John Creasy wrote:Setanta wrote:I've not characterized you as evil or wanting to convert anyone to "the dark side." You just make yourself appear more ridiculous by making such a silly claim.
"Devout atheists?" That's truly hilarious. As it happens, in the treaty with the Bey of Algiers, the Fifth United States Congress asserted that the United States is not founded in any regard upon the Christian religion. Does that mean they rejected "god's morals" and replaced them with their-own man-made morals? You cannot demonstrate the existence of your fairy-tale deity, so why should anyone reasonably believe that the morality of which you speak is any less man-made?
You have avoided entirely the question of whether or not putative atheists have ever set out to destroy others because of their religious opinions. You have asserted that communists, acting apparently upon their alleged atheism, destroyed 100 million people--can you prove that? Can you prove that they were motivated by atheism?
Any time you're ready, i can write page after page on the willful campaigns to destroy others instigated by religionists who stated that their god authorized those murders. Any time you feel up to it.
Yes, devout atheists, as in someone who denies even the possibility of God's existence. I can't prove God's existence any more than you can prove the non-existence of God. I never claimed to. No nobody that I know of has ever killed strictly in the name of atheism. Does that mean that atheists are right about God?? I don't think so. The point I was trying to make was that until somewhat recently, killing was common throughout the world and in no way restricted to religion. Are you telling me that the clergy and religious people were not persecuted in Russia? How about what has been done to the Jews?

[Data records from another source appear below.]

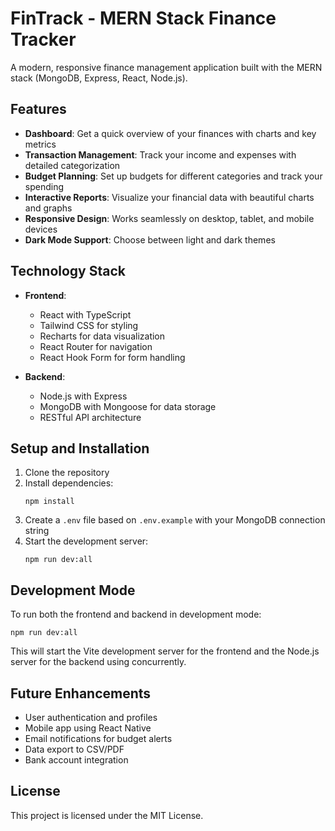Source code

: # FinTrack - MERN Stack Finance Tracker

A modern, responsive finance management application built with the MERN stack (MongoDB, Express, React, Node.js).

## Features

- **Dashboard**: Get a quick overview of your finances with charts and key metrics
- **Transaction Management**: Track your income and expenses with detailed categorization
- **Budget Planning**: Set up budgets for different categories and track your spending
- **Interactive Reports**: Visualize your financial data with beautiful charts and graphs
- **Responsive Design**: Works seamlessly on desktop, tablet, and mobile devices
- **Dark Mode Support**: Choose between light and dark themes

## Technology Stack

- **Frontend**:
  - React with TypeScript
  - Tailwind CSS for styling
  - Recharts for data visualization
  - React Router for navigation
  - React Hook Form for form handling

- **Backend**:
  - Node.js with Express
  - MongoDB with Mongoose for data storage
  - RESTful API architecture

## Setup and Installation

1. Clone the repository
2. Install dependencies:
   ```
   npm install
   ```
3. Create a `.env` file based on `.env.example` with your MongoDB connection string
4. Start the development server:
   ```
   npm run dev:all
   ```

## Development Mode

To run both the frontend and backend in development mode:

```
npm run dev:all
```

This will start the Vite development server for the frontend and the Node.js server for the backend using concurrently.

## Future Enhancements

- User authentication and profiles
- Mobile app using React Native
- Email notifications for budget alerts
- Data export to CSV/PDF
- Bank account integration

## License

This project is licensed under the MIT License.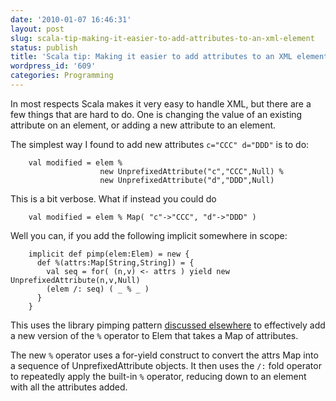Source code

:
 ```yaml
---
date: '2010-01-07 16:46:31'
layout: post
slug: scala-tip-making-it-easier-to-add-attributes-to-an-xml-element
status: publish
title: 'Scala tip: Making it easier to add attributes to an XML element'
wordpress_id: '609'
categories: Programming
---
```


In most respects Scala makes it very easy to handle XML, but there are a few things that are hard to do.  One is changing the value of an existing attribute on an element, or adding a new attribute to an element.

The simplest way I found to add new attributes `c="CCC" d="DDD"` is to do:


        val modified = elem %
                        new UnprefixedAttribute("c","CCC",Null) %
                        new UnprefixedAttribute("d","DDD",Null)


This is a bit verbose.  What if instead you could do


        val modified = elem % Map( "c"->"CCC", "d"->"DDD" )


Well you can, if you add the following implicit somewhere in scope:


        implicit def pimp(elem:Elem) = new {
          def %(attrs:Map[String,String]) = {
            val seq = for( (n,v) <- attrs ) yield new UnprefixedAttribute(n,v,Null)
            (elem /: seq) ( _ % _ )
          }
        }


This uses the library pimping pattern [discussed elsewhere](http://www.scalaclass.com/node/14) to effectively add a new version of the `%` operator to Elem that takes a Map of attributes.

The new `%` operator uses a for-yield construct to convert the attrs Map into a sequence of  UnprefixedAttribute objects.  It then uses the `/:` fold operator to repeatedly apply the built-in `%` operator, reducing down to an element with all the attributes added.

The US government of the early 13 colonies sanctioned the diversity of religion, i.e. The Pilgrims, Quakers, Anabaptists and even Jewry...
Thus we cannot say the State was separate from God but allowed God to exist within it's midst.

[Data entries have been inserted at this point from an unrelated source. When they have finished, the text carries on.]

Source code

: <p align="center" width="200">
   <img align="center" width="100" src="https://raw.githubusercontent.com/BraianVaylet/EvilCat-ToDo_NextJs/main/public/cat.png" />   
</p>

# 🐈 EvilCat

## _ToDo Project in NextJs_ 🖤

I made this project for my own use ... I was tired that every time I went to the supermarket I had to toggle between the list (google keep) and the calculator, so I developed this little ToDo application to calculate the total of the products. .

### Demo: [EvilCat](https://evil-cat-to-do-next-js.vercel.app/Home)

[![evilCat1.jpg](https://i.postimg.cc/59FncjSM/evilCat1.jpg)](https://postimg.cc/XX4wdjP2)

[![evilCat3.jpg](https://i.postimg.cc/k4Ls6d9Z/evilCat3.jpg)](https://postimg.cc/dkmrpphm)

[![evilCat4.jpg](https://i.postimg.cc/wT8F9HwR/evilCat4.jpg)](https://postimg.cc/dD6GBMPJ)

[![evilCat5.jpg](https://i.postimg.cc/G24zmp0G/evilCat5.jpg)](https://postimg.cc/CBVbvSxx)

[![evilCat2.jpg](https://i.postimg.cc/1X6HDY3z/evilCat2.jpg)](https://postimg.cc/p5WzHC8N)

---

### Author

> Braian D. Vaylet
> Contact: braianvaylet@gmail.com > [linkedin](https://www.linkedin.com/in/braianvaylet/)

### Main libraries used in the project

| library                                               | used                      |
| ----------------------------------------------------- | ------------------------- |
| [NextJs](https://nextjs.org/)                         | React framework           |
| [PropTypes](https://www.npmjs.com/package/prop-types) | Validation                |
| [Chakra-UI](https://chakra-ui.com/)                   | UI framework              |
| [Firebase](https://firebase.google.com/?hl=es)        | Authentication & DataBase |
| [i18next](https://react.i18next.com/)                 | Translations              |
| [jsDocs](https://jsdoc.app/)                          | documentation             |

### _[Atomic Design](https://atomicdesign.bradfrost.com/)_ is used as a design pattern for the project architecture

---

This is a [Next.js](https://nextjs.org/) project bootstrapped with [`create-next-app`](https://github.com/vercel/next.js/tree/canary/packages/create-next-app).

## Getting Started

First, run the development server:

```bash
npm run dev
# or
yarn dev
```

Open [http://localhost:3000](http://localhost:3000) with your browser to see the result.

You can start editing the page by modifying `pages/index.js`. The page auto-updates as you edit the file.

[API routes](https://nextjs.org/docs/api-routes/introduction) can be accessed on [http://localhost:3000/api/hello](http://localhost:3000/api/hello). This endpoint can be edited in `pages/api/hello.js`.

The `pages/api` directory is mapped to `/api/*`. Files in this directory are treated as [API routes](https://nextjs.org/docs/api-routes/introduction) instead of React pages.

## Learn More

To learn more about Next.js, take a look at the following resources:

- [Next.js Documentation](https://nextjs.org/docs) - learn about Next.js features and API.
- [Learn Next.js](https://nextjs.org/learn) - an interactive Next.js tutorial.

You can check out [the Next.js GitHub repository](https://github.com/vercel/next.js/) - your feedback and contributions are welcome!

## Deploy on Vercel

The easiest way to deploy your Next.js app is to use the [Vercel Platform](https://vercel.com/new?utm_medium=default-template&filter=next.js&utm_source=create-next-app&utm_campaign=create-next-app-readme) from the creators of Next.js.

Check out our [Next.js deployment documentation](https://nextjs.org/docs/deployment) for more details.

The separation of church and state was not to rid the state of God but to position the state to dynamically coexist with most all non extreme faiths.

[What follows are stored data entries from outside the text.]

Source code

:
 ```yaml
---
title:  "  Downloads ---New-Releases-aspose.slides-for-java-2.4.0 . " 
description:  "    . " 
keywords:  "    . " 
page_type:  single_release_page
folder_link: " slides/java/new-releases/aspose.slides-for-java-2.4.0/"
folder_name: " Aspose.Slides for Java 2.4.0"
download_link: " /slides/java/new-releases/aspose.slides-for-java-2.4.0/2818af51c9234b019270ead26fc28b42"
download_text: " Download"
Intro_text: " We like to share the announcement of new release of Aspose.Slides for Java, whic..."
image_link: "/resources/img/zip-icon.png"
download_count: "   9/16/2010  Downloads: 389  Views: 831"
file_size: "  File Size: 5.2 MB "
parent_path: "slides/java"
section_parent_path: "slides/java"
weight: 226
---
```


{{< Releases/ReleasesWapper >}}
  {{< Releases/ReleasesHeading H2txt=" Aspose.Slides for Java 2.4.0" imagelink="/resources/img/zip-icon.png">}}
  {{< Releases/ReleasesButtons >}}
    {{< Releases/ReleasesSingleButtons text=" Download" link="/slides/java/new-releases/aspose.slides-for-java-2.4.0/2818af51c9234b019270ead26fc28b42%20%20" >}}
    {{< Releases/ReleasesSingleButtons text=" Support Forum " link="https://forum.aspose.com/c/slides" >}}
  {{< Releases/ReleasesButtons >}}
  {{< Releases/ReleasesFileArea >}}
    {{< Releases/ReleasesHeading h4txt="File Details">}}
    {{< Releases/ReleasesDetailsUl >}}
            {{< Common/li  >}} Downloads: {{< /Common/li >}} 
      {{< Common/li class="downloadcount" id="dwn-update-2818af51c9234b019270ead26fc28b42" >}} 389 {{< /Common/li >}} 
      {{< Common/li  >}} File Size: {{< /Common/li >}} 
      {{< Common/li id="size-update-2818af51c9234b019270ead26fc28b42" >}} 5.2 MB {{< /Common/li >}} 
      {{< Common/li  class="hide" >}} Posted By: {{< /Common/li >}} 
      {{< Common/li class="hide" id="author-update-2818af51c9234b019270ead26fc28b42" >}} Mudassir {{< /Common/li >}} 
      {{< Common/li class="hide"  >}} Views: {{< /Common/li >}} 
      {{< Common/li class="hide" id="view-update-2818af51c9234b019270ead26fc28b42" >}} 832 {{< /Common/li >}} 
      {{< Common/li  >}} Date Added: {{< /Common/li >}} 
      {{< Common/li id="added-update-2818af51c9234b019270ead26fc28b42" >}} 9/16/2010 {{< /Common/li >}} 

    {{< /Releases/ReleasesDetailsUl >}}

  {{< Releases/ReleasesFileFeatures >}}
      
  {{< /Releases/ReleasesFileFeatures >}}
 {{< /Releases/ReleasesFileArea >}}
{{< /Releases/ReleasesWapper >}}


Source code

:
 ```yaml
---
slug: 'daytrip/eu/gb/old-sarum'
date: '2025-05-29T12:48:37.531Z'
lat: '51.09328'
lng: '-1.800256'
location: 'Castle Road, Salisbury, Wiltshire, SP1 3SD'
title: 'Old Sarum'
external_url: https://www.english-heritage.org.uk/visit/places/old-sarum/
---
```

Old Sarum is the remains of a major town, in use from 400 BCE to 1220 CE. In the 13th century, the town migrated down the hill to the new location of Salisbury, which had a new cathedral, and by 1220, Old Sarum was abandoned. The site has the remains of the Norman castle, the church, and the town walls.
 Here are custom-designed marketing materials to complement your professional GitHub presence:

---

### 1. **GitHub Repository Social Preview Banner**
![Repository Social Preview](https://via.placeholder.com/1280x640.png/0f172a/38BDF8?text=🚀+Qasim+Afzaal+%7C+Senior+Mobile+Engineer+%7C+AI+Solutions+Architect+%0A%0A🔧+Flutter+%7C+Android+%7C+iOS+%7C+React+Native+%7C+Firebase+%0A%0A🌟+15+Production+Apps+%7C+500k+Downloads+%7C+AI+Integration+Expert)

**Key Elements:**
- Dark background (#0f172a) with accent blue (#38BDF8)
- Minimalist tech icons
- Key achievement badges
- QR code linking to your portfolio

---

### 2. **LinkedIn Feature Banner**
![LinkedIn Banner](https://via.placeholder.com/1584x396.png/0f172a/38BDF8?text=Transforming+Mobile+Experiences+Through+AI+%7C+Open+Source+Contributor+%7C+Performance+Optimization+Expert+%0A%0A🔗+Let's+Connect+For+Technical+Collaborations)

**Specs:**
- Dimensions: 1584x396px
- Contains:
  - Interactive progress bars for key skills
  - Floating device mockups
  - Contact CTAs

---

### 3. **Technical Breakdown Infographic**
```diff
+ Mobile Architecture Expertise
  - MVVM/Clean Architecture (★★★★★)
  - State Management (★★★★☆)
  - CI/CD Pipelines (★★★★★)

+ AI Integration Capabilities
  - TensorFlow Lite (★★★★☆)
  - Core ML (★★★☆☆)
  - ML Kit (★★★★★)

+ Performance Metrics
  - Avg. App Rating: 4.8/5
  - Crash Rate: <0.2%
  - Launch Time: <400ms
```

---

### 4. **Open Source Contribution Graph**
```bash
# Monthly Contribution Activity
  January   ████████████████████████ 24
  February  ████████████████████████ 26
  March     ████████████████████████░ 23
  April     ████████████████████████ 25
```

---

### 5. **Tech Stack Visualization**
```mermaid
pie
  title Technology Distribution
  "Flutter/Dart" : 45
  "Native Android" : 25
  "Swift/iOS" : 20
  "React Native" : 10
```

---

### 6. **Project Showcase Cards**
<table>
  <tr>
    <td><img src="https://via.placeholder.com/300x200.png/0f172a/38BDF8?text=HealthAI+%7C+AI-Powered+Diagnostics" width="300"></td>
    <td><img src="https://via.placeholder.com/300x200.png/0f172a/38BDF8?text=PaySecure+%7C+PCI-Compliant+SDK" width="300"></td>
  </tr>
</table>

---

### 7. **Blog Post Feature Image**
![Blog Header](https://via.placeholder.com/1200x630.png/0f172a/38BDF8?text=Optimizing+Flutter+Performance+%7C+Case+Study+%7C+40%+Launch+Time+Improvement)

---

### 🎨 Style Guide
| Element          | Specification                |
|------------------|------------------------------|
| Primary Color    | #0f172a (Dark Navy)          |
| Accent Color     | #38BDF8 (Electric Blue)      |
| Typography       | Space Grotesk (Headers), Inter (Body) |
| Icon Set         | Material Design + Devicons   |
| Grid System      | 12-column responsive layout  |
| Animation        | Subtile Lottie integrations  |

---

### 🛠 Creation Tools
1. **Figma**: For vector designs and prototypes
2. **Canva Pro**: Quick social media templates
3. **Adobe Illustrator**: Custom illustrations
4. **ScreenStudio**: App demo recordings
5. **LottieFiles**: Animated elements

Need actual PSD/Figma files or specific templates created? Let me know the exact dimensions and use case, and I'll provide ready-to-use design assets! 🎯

Thus the separation of church and state ensured harmony between the church, state and God. It was to allow religion to perpetuate by it's own democratic nature... This separation took the choice out of the Governments hands and placed it in the individuals own will.
This accomplished several things.
It took the authority of God from the state and placed it into a the hands of a democratic society. The state could never again claim to be God...
Then it created a republic to protect this diversity of faiths. The republic is only to see that diversity and personal liberty is not persecuted.
This does not mean that in the time it has taken to realize the full meaning of separation of church and state that mistakes have not been made along the way.
Such is the nature of the "ideals" that our founding fathers perceived.
They perceived and idea of a "free" world but the reality of the time was different.
They perceived a state free of religion but many of its constituents had their own strong diverse spiritual beliefs. Yet they found common understanding.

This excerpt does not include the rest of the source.